▶ WHAT IS EXPECTED
Each entry is to be reproduced verbatim, and images are to be omitted.

▶ Source texts of formatted documents
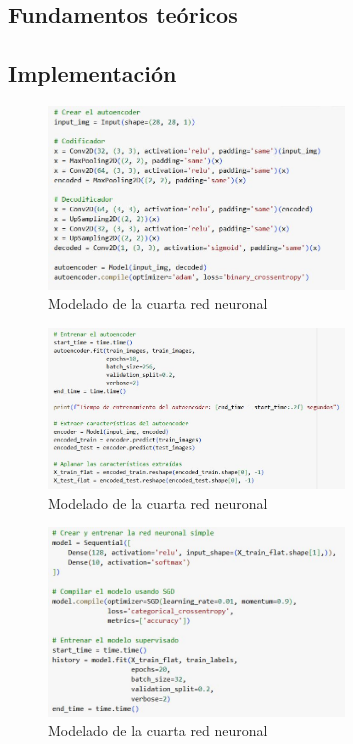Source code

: \subsection{Fundamentos teóricos}

\subsection{Implementación}

\begin{figure}[H]
	\centering
	\includegraphics[width=0.7\textwidth]{imgs/model-1-red4.JPG}
	\caption{Modelado de la cuarta red neuronal}
	\label{fig:model-1-red4}
\end{figure}

\begin{figure}[H]
	\centering
	\includegraphics[width=0.7\textwidth]{imgs/model-2-red4.JPG}
	\caption{Modelado de la cuarta red neuronal}
	\label{fig:model-2-red4}
\end{figure}

\begin{figure}[H]
	\centering
	\includegraphics[width=0.7\textwidth]{imgs/model-3-red4.JPG}
	\caption{Modelado de la cuarta red neuronal}
	\label{fig:model-3-red4}
\end{figure}


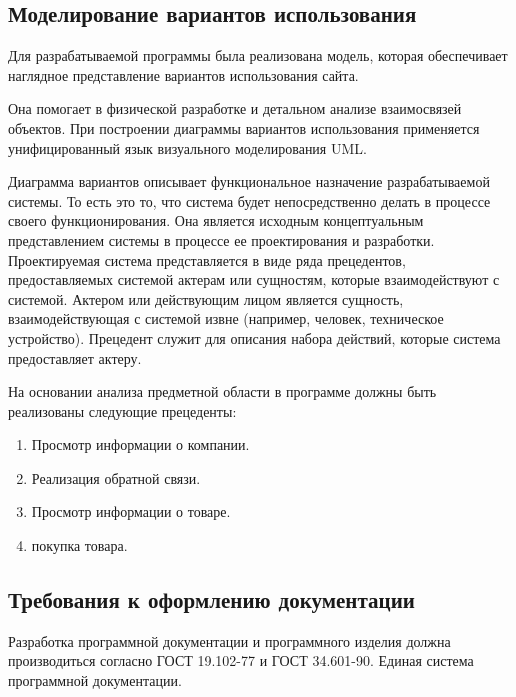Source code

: \subsection{Моделирование вариантов использования}

Для разрабатываемой программы была реализована модель, которая обеспечивает наглядное представление вариантов использования сайта.

Она помогает в физической разработке и детальном анализе взаимосвязей объектов. При построении диаграммы вариантов использования применяется унифицированный язык визуального моделирования UML.

Диаграмма вариантов описывает функциональное назначение разрабатываемой системы. То есть это то, что система будет непосредственно делать в процессе своего функционирования. Она является исходным концептуальным представлением системы в процессе ее проектирования и разработки. Проектируемая система представляется в виде ряда прецедентов, предоставляемых системой актерам или сущностям, которые взаимодействуют с системой. Актером или действующим лицом является сущность, взаимодействующая с системой извне (например, человек, техническое устройство). Прецедент служит для описания набора действий, которые система предоставляет актеру.

На основании анализа предметной области в программе должны быть реализованы следующие прецеденты:
\begin{enumerate}
	\item Просмотр информации о компании.
	\item Реализация обратной связи.
	\item Просмотр информации о товаре.
	\item покупка товара.
\end{enumerate}

\subsection{Требования к оформлению документации}

Разработка программной документации и программного изделия должна производиться согласно ГОСТ 19.102-77 и ГОСТ 34.601-90. Единая система программной документации.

▶ TASK OUTPUT
Source code

: \subsection{Fundamentos teóricos}

\subsection{Implementación}

\begin{figure}[H]
	\centering
	\includegraphics[width=0.7\textwidth]{imgs/model-1-red4.JPG}
	\caption{Modelado de la cuarta red neuronal}
	\label{fig:model-1-red4}
\end{figure}

\begin{figure}[H]
	\centering
	\includegraphics[width=0.7\textwidth]{imgs/model-2-red4.JPG}
	\caption{Modelado de la cuarta red neuronal}
	\label{fig:model-2-red4}
\end{figure}

\begin{figure}[H]
	\centering
	\includegraphics[width=0.7\textwidth]{imgs/model-3-red4.JPG}
	\caption{Modelado de la cuarta red neuronal}
	\label{fig:model-3-red4}
\end{figure}


Source code

: \subsection{Моделирование вариантов использования}

Для разрабатываемой программы была реализована модель, которая обеспечивает наглядное представление вариантов использования сайта.

Она помогает в физической разработке и детальном анализе взаимосвязей объектов. При построении диаграммы вариантов использования применяется унифицированный язык визуального моделирования UML.

Диаграмма вариантов описывает функциональное назначение разрабатываемой системы. То есть это то, что система будет непосредственно делать в процессе своего функционирования. Она является исходным концептуальным представлением системы в процессе ее проектирования и разработки. Проектируемая система представляется в виде ряда прецедентов, предоставляемых системой актерам или сущностям, которые взаимодействуют с системой. Актером или действующим лицом является сущность, взаимодействующая с системой извне (например, человек, техническое устройство). Прецедент служит для описания набора действий, которые система предоставляет актеру.

На основании анализа предметной области в программе должны быть реализованы следующие прецеденты:
\begin{enumerate}
	\item Просмотр информации о компании.
	\item Реализация обратной связи.
	\item Просмотр информации о товаре.
	\item покупка товара.
\end{enumerate}

\subsection{Требования к оформлению документации}

Разработка программной документации и программного изделия должна производиться согласно ГОСТ 19.102-77 и ГОСТ 34.601-90. Единая система программной документации.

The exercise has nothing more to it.